• [Brief]: Please restate, word for word, the lines below that begin at the one with "- zyliwax from" and end at the one with "libreplanet-discuss or email". Leave out all other lines.

Stored items:
┌──
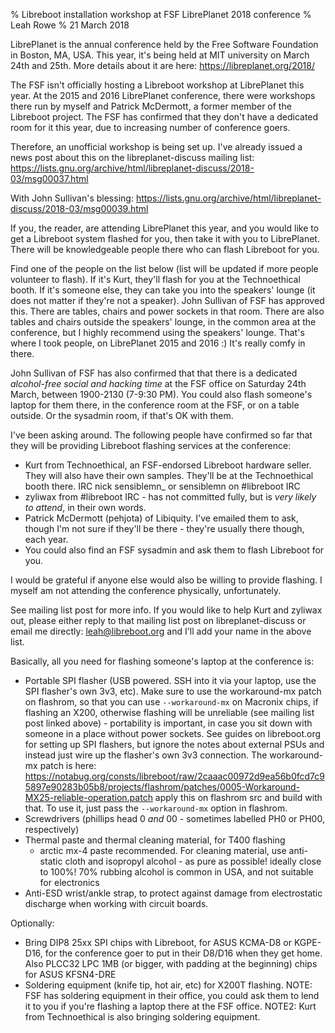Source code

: % Libreboot installation workshop at FSF LibrePlanet 2018 conference
% Leah Rowe
% 21 March 2018

LibrePlanet is the annual conference held by the Free Software Foundation in
Boston, MA, USA. This year, it's being held at MIT university on March 24th
and 25th. More details about it are here:
<https://libreplanet.org/2018/>

The FSF isn't officially hosting a Libreboot workshop at LibrePlanet
this year. At the 2015 and 2016 LibrePlanet conference, there were workshops
there run by myself and Patrick McDermott, a former member of the Libreboot
project. The FSF has confirmed that they don't have a dedicated room for it
this year, due to increasing number of conference goers.

Therefore, an unofficial workshop is being set up. I've already issued a news
post about this on the libreplanet-discuss mailing list:
<https://lists.gnu.org/archive/html/libreplanet-discuss/2018-03/msg00037.html>

With John Sullivan's blessing:
<https://lists.gnu.org/archive/html/libreplanet-discuss/2018-03/msg00039.html>

If you, the reader, are attending LibrePlanet this year, and you would like to
get a Libreboot system flashed for you, then take it with you to LibrePlanet.
There will be knowledgeable people there who can flash Libreboot for you.

Find one of the people on the list below (list will be updated if more people
volunteer to flash). If it's Kurt, they'll flash for you at the Technoethical
booth. If it's someone else, they can take you into the speakers' lounge (it does
not matter if they're not a speaker). John Sullivan of FSF has approved this.
There are tables, chairs and power sockets in that room.
There are also tables and chairs outside the speakers' lounge, in the common
area at the conference, but I highly recommend using the speakers' lounge.
That's where I took people, on LibrePlanet 2015 and 2016 :)
It's really comfy in there.

John Sullivan of FSF has also confirmed that that there is a dedicated
*alcohol-free social and hacking time* at the FSF office on Saturday 24th
March, between 1900-2130 (7-9:30 PM). You could also flash someone's laptop for
them there, in the conference room at the FSF, or on a table outside. Or the
sysadmin room, if that's OK with them.

I've been asking around. The following people have confirmed so far that they
will be providing Libreboot flashing services at the conference:

- Kurt from Technoethical, an FSF-endorsed Libreboot hardware seller. They will
  also have their own samples. They'll be at the Technoethical booth there.
  IRC nick sensiblemn\_ or sensiblemn on #libreboot IRC
- zyliwax from #libreboot IRC - has not committed fully, but is *very likely
  to attend*, in their own words.
- Patrick McDermott (pehjota) of Libiquity. I've emailed them to ask,
  though I'm not sure if they'll be there - they're usually there though, each
  year.
- You could also find an FSF sysadmin and ask them to flash Libreboot for you.

I would be grateful if anyone else would also be willing to provide flashing.
I myself am not attending the conference physically, unfortunately.

See mailing list post for more info. If you would like to help Kurt and
zyliwax out, please either reply to that mailing list post on
libreplanet-discuss or email me directly:
[leah@libreboot.org](mailto:leah@libreboot.org) and I'll add your name in
the above list.

Basically, all you need for flashing someone's laptop at the conference is:

- Portable SPI flasher (USB powered. SSH into it via your laptop, use the SPI
  flasher's own 3v3, etc). Make sure to use the workaround-mx patch on
  flashrom, so that you can use `--workaround-mx` on Macronix chips, if flashing
  an X200, otherwise flashing will be unreliable (see mailing list post linked
  above) - portability is important, in case you sit down with someone in
  a place without power sockets.
  See guides on libreboot.org for setting up SPI flashers, but ignore the notes
  about external PSUs and instead just wire up the flasher's own 3v3 connection.
  The workaround-mx patch is here:
  <https://notabug.org/consts/libreboot/raw/2caaac00972d9ea56b0fcd7c95897e90283b05b8/projects/flashrom/patches/0005-Workaround-MX25-reliable-operation.patch>
  apply this on flashrom src and build with that. To use it, just pass the
  `--workaround-mx` option in flashrom.
- Screwdrivers (phillips head 0 *and* 00 - sometimes labelled PH0 or PH00,
  respectively)
- Thermal paste and thermal cleaning material, for T400 flashing
  - arctic mx-4 paste recommended. For cleaning material, use anti-static cloth
  and isopropyl alcohol - as pure as possible! ideally close to 100%! 70%
  rubbing alcohol is common in USA, and not suitable for electronics
- Anti-ESD wrist/ankle strap, to protect against damage from electrostatic
  discharge when working with circuit boards.

Optionally:

- Bring DIP8 25xx SPI chips with Libreboot, for ASUS KCMA-D8 or KGPE-D16, for the
  conference goer to put in their D8/D16 when they get home. Also PLCC32 LPC
  1MB (or bigger, with padding at the beginning) chips for ASUS KFSN4-DRE
- Soldering equipment (knife tip, hot air, etc) for X200T flashing. NOTE: FSF has
  soldering equipment in their office, you could ask them to lend it to you
  if you're flashing a laptop there at the FSF office. NOTE2: Kurt from
  Technoethical is also bringing soldering equipment.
└──
• [Your solution]:
- zyliwax from #libreboot IRC - has not committed fully, but is *very likely
  to attend*, in their own words.
- Patrick McDermott (pehjota) of Libiquity. I've emailed them to ask,
  though I'm not sure if they'll be there - they're usually there though, each
  year.
- You could also find an FSF sysadmin and ask them to flash Libreboot for you.

I would be grateful if anyone else would also be willing to provide flashing.
I myself am not attending the conference physically, unfortunately.

See mailing list post for more info. If you would like to help Kurt and
zyliwax out, please either reply to that mailing list post on
libreplanet-discuss or email me directly:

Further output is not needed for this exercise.